Beyaz karlar yağıyordu uzun, çok uzun duvarların üstüne. Duvarların arasından kayıp geçen o kar taneleri, çığlıklara tanık oluyordu. ''Keşke, keşke tanık olmasaydım buna.'' diyorlardı, ama çok geçti.
Küçücük o masum yüzlerin, arkasında bir canavar olduğuna inanan o insan oğulları, acımasızlıklarını bir kez daha gösteriyorlardı. Vampirleri, altın bir bülbül gibi kapatıyorlardı, şarkı söylemelerini değil çığlıklarıyla boğulmalarını istiyorlardı.
Altın ve gümüş o halkaların birleşmesiyle, her şey değişecekti. Gerçekler, gün yüzüne çıkacak, yalancıları ve yalanı yakıp kavuracaktı.

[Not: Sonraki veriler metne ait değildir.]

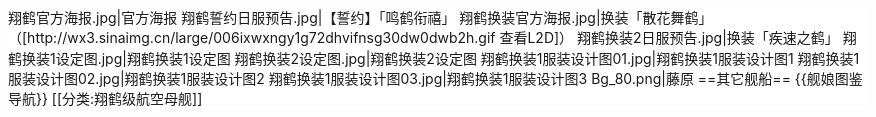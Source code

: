 <gallery mode="packed" heights="300px">
翔鹤官方海报.jpg|官方海报
翔鹤誓约日服预告.jpg|【誓约】「鸣鹤衔禧」
翔鹤换装官方海报.jpg|换装「散花舞鹤」（[http://wx3.sinaimg.cn/large/006ixwxngy1g72dhvifnsg30dw0dwb2h.gif 查看L2D]）
翔鹤换装2日服预告.jpg|换装「疾速之鹤」
翔鹤换装1设定图.jpg|翔鹤换装1设定图
翔鹤换装2设定图.jpg|翔鹤换装2设定图
翔鹤换装1服装设计图01.jpg|翔鹤换装1服装设计图1
翔鹤换装1服装设计图02.jpg|翔鹤换装1服装设计图2
翔鹤换装1服装设计图03.jpg|翔鹤换装1服装设计图3
Bg_80.png|藤原
</gallery>
==其它舰船==
{{舰娘图鉴导航}}
[[分类:翔鹤级航空母舰]]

Bunların hepsi, o kehanete bağlıydı.
''Yabancı türe ait o kızın yüzükleri, bir ırkın kurtuluş kapılarını açacaktı. Her şey, ona ve yüzüklere bağlıydı.''
Kurtuluşu yalvaran, özgürlüğe ellerini uzatan vampirler kehaneti bilmeden haykırdılar.